With -t tsv the linkml csv dumper will attempt to flatten the nested structure to TSV as closely as possible, e.g. using pipe internal seperators for multivalued

Multiple Values

Parameters can be passed as lists, which will be translated to VALUES statements

sparqlfun -e ontobee -T OboClass id=GO:0000023,GO:0000024

Modularity

LinkML allows importing so templates can be modularized using imports

NOTE In future this repo may be split up, with the bio/obo specific features migrating to a new repo.

Use of Jinja commands

You can incorporate additional logic via Jinja2 templating instructions:

obo class filtered:
    is_a: class node
    class_uri: owl:Class
    slots:
      - definition
      - exact_synonyms
    annotations:
      sparql.construct: |-
        CONSTRUCT {
          ?id a owl:Class ;
              IAO:0000115 ?definition ;
              oboInOwl:hasExactSynonym ?exact_snonyms
        }
        WHERE {
          ?id a owl:Class .
          OPTIONAL { ?id IAO:0000115 ?definition } .
          OPTIONAL { ?id oboInOwl:hasExactSynonym ?exact_snonyms } .
          {% if query_has_subclass_ancestor %}
          ?id rdfs:subClassOf ?query_has_subclass_ancestor
          {% endif %}
        }

slots:
  query_has_subclass_ancestor:
    range: class node
    description: transitive is_a parent
    in_subset:
       - ubergraph  ## requires relation-graph closure

Supported Endpoints

This framework can be used with any SPARQL endpoint. However, the current pre-defined templates are geared towards the combination of OBO-style ontologies together with storage patterns employed in triplestores such as ubergraph and ontobee.

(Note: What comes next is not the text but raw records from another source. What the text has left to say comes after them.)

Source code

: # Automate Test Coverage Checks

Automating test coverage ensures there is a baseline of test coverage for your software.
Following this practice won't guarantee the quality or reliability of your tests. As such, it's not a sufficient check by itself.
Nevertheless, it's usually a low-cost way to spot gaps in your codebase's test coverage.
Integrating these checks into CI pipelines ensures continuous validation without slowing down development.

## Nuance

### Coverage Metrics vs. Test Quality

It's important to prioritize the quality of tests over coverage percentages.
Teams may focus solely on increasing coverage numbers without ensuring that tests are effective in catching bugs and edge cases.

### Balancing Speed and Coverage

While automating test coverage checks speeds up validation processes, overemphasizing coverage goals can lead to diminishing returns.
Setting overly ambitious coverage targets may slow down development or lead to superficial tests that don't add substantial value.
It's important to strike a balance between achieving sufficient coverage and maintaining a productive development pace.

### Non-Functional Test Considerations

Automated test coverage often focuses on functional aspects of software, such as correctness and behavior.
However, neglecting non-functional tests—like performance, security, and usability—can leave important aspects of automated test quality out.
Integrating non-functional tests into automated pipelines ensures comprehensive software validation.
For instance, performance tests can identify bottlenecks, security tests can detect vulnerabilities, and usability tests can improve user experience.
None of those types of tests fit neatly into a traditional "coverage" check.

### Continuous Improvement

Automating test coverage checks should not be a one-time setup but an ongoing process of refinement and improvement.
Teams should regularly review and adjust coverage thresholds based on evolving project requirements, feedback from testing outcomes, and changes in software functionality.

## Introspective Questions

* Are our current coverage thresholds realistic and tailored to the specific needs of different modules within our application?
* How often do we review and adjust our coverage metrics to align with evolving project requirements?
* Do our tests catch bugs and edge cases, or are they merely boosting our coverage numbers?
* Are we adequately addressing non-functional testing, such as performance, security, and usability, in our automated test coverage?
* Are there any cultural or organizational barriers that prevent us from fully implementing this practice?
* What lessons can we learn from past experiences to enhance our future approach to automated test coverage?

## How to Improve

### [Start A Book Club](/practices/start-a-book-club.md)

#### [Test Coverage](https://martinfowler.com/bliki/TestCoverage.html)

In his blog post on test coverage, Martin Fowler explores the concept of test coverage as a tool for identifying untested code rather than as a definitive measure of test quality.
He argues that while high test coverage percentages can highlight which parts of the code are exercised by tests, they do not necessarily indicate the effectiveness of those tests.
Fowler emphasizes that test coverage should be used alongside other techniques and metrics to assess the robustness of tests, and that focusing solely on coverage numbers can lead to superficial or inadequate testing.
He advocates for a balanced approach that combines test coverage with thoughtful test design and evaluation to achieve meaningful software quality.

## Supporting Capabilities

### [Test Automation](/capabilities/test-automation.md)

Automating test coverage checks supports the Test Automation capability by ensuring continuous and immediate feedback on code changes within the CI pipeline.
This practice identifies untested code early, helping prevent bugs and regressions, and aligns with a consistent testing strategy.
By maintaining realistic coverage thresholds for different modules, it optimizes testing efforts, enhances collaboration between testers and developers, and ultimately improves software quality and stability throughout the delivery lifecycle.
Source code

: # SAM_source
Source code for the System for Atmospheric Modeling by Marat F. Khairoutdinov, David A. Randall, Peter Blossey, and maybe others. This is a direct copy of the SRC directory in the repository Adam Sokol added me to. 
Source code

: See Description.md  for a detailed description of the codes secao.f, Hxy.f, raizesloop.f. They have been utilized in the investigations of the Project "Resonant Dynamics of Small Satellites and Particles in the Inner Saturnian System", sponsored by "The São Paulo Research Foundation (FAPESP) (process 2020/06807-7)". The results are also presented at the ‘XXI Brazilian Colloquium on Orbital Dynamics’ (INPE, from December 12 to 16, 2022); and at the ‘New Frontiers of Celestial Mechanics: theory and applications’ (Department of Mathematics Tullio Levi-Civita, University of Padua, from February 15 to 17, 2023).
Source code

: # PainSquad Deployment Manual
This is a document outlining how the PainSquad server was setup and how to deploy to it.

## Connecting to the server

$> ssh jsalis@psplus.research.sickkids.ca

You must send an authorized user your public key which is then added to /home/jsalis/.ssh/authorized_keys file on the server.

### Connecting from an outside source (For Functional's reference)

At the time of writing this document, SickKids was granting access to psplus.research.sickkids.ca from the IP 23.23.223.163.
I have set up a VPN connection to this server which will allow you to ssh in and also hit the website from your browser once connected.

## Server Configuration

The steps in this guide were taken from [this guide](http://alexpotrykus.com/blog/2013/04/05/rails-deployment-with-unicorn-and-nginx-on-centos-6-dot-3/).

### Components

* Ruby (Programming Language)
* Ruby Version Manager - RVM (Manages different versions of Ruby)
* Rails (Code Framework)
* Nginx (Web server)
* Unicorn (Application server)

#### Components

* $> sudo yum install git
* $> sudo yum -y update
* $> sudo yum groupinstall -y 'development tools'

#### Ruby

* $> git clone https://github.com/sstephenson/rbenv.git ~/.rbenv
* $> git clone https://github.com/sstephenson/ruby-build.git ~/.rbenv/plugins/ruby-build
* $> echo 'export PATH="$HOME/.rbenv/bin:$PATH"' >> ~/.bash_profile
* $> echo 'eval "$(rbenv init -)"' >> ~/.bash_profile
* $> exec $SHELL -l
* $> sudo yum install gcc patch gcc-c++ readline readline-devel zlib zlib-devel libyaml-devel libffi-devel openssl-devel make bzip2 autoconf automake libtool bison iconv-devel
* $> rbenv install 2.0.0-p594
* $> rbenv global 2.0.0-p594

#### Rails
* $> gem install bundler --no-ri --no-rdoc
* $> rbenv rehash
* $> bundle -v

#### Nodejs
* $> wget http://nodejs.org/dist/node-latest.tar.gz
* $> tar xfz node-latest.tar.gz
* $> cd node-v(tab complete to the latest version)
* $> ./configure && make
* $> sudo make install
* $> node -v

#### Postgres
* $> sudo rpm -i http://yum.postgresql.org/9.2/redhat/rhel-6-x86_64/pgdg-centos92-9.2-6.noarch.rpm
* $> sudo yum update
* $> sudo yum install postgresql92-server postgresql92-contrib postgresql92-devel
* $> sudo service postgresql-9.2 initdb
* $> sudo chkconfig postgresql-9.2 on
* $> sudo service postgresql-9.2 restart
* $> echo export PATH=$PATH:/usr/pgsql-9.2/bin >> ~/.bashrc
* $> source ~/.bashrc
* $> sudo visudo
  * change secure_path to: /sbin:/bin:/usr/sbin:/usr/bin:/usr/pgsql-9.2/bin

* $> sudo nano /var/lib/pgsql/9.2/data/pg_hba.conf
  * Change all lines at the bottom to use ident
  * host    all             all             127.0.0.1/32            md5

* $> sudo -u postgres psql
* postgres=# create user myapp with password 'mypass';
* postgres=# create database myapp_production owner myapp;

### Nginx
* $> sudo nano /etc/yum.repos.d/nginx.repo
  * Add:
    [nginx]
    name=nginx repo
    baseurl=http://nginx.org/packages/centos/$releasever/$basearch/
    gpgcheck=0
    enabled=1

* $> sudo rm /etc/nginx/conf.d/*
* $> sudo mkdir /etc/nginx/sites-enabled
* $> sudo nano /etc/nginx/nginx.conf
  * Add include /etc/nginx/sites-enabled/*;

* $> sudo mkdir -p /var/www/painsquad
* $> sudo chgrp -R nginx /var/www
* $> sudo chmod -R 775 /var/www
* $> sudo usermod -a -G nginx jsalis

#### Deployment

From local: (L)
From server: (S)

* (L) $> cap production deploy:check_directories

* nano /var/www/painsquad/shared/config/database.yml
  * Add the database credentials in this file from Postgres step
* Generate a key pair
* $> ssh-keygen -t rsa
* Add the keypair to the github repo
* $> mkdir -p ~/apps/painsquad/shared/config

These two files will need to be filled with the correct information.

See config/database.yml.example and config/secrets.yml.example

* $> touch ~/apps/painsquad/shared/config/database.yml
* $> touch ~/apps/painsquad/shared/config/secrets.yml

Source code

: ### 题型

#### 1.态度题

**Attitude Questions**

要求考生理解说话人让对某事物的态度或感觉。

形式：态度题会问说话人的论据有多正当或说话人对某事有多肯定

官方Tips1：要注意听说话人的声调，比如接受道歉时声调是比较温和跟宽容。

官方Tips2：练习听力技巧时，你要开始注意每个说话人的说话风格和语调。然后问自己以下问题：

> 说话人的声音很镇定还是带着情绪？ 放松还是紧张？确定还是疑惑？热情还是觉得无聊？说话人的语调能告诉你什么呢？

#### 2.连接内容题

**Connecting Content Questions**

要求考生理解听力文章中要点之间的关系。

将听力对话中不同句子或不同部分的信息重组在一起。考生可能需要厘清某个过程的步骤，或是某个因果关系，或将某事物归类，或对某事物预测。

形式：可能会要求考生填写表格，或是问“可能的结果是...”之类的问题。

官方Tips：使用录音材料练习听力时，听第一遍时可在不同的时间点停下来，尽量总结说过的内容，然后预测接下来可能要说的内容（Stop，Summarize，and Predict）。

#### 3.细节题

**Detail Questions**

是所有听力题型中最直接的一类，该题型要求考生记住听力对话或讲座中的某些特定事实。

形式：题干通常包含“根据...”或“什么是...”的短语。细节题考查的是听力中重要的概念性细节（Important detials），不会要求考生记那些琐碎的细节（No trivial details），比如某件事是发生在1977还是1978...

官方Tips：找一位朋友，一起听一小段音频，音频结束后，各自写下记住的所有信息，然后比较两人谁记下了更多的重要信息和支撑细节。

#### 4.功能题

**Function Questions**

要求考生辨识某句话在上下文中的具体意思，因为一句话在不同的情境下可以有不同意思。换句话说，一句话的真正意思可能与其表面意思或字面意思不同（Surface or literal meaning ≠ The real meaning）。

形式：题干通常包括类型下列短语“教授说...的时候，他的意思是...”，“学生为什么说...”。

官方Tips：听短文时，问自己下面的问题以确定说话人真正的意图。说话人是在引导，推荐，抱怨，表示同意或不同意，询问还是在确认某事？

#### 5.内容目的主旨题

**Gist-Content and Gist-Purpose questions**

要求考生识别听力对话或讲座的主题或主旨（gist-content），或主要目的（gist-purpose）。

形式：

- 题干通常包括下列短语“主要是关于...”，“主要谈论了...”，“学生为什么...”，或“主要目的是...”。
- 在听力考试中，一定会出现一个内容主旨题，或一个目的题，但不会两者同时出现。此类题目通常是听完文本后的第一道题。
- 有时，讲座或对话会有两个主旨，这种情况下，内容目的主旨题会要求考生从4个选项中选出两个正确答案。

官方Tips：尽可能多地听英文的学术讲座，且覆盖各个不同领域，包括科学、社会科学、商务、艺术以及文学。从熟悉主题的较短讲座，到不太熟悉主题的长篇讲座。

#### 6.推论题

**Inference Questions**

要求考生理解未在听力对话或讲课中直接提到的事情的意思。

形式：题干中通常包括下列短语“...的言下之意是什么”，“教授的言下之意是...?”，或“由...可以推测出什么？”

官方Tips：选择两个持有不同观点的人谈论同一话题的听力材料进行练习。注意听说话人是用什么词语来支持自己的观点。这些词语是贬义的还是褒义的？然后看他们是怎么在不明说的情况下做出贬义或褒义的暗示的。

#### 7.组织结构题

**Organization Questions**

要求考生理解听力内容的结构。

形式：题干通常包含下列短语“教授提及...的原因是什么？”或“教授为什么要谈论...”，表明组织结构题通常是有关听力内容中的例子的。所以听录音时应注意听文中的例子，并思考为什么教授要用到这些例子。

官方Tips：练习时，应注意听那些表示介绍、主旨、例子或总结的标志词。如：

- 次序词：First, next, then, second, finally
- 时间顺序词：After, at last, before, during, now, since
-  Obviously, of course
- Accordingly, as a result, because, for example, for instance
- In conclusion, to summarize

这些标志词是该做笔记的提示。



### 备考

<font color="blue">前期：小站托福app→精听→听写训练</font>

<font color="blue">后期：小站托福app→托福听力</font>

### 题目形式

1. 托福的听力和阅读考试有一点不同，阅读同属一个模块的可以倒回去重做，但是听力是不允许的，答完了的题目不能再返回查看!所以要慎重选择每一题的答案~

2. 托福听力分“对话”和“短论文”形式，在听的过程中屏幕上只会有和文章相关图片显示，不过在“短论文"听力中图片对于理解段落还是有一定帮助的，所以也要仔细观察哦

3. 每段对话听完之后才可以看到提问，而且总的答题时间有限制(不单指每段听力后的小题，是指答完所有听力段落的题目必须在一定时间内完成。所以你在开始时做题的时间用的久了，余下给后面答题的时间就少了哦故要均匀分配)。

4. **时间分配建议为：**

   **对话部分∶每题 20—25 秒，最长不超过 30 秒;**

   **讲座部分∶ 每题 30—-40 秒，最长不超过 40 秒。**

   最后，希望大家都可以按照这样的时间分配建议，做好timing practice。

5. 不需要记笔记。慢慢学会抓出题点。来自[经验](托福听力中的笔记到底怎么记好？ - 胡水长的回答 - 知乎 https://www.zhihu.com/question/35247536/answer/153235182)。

In particular, ubergraph uses the relation-graph inference tool to pre-compute inferred direct triples from TBox existential axioms, allowing for simple and powerful queries over inferred ontologies

See the config files in sparqlfun/config for a list of all pre-defined endpoints

Example:

endpoints:
   ubergraph:
      url: https://stars-app.renci.org/ubergraph/sparql
      example_queries:
         - query_template: PairwiseCommonSubClassAncestor
           bindings:
              node1: GO:0046220
              node2: GO:0008295

See config_schema.yaml for the schema for endpoints

Note there is a rich metadata model that is intended to facilitate applications and automated testing. It should be possible to automatically determine which templates are compatible with which endpoints based on provided metadata.

Adding your own templates

Currently this library is easiest to use if you are working with the existing pre-defined templates (PRs are welcome)

However, you can use the framework with your own templates for your own triple data. THIS IS NOT YET WELL-SUPPORTED There are a couple of steps involved, in future this should be easier.

First you need to create your own yaml file. This needs to conform to the LinkML metamodel - we recommend just copying an existing template to do this. Some of this may seem like unnecessary boilerplate at this stage, but it will come in useful later.

Next you need to compile the template:

gen-python my_template.yaml > my_template.py

This requires linkml (this library uses linkml as a developer dependency)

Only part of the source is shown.